TASK TO CARRY OUT
Copy word for word the lines from the start of the records through the line that contains "### **Phase 4: Continuous", both included.

(Records contained in a dataset)
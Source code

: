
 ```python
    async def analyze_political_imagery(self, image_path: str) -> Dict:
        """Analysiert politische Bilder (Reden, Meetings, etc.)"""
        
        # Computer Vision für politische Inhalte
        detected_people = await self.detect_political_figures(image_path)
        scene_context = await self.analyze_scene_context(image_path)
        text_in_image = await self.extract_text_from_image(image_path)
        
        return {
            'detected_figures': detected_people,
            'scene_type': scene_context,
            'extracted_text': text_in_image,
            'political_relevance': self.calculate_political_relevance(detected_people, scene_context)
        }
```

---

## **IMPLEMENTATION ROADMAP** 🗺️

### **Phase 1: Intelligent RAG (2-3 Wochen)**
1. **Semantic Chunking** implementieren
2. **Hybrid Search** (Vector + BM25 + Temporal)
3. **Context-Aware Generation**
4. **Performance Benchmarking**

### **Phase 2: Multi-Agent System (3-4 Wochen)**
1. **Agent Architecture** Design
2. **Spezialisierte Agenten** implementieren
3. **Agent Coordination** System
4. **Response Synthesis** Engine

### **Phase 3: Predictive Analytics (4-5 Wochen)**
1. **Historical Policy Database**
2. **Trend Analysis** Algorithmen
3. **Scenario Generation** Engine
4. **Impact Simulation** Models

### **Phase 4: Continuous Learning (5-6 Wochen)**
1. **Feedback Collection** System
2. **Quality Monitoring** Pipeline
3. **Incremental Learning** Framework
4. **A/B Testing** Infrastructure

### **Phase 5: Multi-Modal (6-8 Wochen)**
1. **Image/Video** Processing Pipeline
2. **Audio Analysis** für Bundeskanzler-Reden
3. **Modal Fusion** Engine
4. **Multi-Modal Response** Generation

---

SOLUTION TO THE PROBLEM
Source code

:
 ```python
    async def analyze_political_imagery(self, image_path: str) -> Dict:
        """Analysiert politische Bilder (Reden, Meetings, etc.)"""
        
        # Computer Vision für politische Inhalte
        detected_people = await self.detect_political_figures(image_path)
        scene_context = await self.analyze_scene_context(image_path)
        text_in_image = await self.extract_text_from_image(image_path)
        
        return {
            'detected_figures': detected_people,
            'scene_type': scene_context,
            'extracted_text': text_in_image,
            'political_relevance': self.calculate_political_relevance(detected_people, scene_context)
        }
```

---

## **IMPLEMENTATION ROADMAP** 🗺️

### **Phase 1: Intelligent RAG (2-3 Wochen)**
1. **Semantic Chunking** implementieren
2. **Hybrid Search** (Vector + BM25 + Temporal)
3. **Context-Aware Generation**
4. **Performance Benchmarking**

### **Phase 2: Multi-Agent System (3-4 Wochen)**
1. **Agent Architecture** Design
2. **Spezialisierte Agenten** implementieren
3. **Agent Coordination** System
4. **Response Synthesis** Engine

### **Phase 3: Predictive Analytics (4-5 Wochen)**
1. **Historical Policy Database**
2. **Trend Analysis** Algorithmen
3. **Scenario Generation** Engine
4. **Impact Simulation** Models

### **Phase 4: Continuous Learning (5-6 Wochen)**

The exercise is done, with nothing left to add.